The targets that would have justified this failure, as I saw it, were the Commonwealth Games, or Empire Games as they were then called.
This was a race in Vancouver against John Landy or Oliver Reynolds. Landy was the most famous then, the man to beat.
The target of the four minute mile then came into view. It was talked about in the '30s and the Swedes got very close, but it had just taken us after the war to gradually come down to a time closer and in '53, which was the year, if you remember, when Everest was climbed by a British Commonwealth team, I ran 4:03 and I felt the next year it should be possible. It was my last year anyway, and so I trained hard through the winter with two friends, Chris Chataway and Chris Brasher, Brasher from Cambridge, Chataway from Oxford, and they helped with the pace making and really made it possible because you could only break a time really by running evenly. It's a question of spreading the available energy, aerobic and anaerobic, evenly over four minutes. If you run one part very much too fast, you pay a price. If you run another part more slowly your overall time is slower. So that was really the secret.
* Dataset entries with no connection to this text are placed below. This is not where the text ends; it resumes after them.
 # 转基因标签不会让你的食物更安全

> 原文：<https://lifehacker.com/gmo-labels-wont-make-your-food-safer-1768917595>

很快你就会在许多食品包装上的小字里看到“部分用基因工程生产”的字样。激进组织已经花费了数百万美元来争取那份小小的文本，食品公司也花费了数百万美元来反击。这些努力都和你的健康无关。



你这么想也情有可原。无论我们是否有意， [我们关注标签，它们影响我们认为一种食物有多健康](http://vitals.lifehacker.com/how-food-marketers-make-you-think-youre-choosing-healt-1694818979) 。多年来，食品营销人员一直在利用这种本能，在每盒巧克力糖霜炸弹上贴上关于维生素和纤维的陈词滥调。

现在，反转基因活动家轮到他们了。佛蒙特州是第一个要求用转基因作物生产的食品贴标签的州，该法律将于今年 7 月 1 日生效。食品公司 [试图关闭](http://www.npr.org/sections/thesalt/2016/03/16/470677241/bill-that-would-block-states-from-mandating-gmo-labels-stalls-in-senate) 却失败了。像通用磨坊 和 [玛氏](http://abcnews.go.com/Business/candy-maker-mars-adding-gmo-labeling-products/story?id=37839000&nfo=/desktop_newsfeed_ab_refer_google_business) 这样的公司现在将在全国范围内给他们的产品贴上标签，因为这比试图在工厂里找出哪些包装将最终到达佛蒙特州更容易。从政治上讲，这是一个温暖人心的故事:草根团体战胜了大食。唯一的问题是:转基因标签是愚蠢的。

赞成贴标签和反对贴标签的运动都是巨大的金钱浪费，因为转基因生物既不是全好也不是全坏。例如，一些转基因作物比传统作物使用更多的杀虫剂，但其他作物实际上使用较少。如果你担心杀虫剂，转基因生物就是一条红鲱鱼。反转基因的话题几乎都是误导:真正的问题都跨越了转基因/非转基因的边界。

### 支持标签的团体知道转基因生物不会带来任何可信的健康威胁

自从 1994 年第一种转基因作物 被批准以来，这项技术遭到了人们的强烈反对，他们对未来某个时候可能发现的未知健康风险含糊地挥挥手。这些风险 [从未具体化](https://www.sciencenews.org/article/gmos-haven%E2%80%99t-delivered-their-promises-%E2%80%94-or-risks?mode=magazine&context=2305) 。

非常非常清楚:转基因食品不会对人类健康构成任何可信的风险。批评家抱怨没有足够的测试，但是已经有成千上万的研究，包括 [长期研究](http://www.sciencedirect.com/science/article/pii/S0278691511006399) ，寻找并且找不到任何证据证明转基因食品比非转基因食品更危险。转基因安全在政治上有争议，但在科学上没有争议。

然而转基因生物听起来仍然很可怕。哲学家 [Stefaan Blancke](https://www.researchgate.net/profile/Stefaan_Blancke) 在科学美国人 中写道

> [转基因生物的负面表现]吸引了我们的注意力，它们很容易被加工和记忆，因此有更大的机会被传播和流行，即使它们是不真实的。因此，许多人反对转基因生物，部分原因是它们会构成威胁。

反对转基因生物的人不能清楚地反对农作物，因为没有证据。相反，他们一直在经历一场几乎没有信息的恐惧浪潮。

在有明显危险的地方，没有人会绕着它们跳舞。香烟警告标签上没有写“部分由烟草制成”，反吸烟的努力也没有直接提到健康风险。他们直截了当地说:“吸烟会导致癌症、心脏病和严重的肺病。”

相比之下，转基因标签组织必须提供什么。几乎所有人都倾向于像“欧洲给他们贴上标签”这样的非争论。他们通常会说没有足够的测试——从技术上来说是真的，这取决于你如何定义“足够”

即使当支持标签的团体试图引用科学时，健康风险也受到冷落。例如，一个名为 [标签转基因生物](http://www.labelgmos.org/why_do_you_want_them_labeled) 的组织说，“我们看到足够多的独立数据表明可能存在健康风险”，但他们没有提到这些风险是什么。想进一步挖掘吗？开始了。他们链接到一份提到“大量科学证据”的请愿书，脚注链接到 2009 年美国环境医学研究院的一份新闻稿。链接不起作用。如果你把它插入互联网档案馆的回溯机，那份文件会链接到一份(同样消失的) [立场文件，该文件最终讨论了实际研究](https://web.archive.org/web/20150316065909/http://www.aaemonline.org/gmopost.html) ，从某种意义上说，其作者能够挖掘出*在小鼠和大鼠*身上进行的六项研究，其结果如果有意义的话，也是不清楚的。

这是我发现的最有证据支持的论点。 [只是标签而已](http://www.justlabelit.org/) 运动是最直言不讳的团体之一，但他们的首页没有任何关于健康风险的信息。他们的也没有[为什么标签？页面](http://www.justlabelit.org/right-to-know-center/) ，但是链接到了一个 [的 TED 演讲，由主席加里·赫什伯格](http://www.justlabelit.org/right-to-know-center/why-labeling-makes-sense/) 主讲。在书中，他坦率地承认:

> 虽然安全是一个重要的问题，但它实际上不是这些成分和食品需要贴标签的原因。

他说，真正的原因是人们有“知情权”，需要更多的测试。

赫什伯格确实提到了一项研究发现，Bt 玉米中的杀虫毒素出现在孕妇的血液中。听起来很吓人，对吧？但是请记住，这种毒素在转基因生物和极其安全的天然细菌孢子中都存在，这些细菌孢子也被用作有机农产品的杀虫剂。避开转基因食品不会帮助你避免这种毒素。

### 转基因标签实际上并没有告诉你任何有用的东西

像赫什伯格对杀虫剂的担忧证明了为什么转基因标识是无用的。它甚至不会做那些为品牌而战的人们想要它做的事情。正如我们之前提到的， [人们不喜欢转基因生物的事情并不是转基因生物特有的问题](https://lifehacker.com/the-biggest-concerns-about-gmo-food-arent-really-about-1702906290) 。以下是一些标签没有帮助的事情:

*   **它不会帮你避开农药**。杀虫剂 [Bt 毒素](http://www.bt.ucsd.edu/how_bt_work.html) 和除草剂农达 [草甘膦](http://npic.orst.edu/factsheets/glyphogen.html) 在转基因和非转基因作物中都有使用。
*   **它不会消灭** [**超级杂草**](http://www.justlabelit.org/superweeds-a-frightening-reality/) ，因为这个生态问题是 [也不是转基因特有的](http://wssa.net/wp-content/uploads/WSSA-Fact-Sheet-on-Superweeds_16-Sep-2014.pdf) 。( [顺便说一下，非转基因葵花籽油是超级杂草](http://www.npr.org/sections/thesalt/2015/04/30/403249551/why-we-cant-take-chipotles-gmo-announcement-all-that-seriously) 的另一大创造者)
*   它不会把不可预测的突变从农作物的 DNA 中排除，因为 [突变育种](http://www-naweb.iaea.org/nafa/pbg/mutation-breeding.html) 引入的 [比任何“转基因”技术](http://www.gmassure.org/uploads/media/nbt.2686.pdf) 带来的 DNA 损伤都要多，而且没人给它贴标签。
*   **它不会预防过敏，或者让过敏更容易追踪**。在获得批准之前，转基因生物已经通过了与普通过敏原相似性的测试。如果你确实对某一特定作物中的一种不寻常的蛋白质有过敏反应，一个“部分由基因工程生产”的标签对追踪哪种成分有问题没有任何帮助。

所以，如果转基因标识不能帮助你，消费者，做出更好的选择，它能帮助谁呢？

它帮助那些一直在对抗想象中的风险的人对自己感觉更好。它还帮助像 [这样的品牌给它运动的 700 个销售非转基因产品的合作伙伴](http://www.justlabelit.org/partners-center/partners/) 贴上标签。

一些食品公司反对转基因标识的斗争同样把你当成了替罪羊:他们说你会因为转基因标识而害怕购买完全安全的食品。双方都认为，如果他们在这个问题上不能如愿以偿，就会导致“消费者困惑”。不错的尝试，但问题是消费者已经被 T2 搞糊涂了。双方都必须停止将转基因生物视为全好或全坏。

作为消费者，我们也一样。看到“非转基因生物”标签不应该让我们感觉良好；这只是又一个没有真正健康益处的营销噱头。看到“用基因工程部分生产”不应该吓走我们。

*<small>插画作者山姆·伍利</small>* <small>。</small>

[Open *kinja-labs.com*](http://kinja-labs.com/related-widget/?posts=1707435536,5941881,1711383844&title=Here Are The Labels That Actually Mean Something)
John Landy, my rival, ran 4:02 three or four times, and he used the phrase, "It's like a wall." Now logically, I could not understand, as a physiologist, why a human being can run a mile in four minutes and two seconds, and four minutes and one second, and why somebody else won't inevitably come along, train a little better, know that there's a target to be beaten, and beat it. So that was my mental approach to it. It was just fortunate for me that the pathway of record breaking, which continues in all aspects of athletics, had just reached this magical critical four minutes: four laps of one minute each, on a quarter mile track. That was really the reason why it had conspired to become a possible barrier, physical or psychological. It wasn't, in my view, physical, but it did become to some extent psychological. And it was really an example -- I don't know whether the word paradigm is correct -- paradigm of human achievement in a purely athletic sense. What limits are there to what the body can do?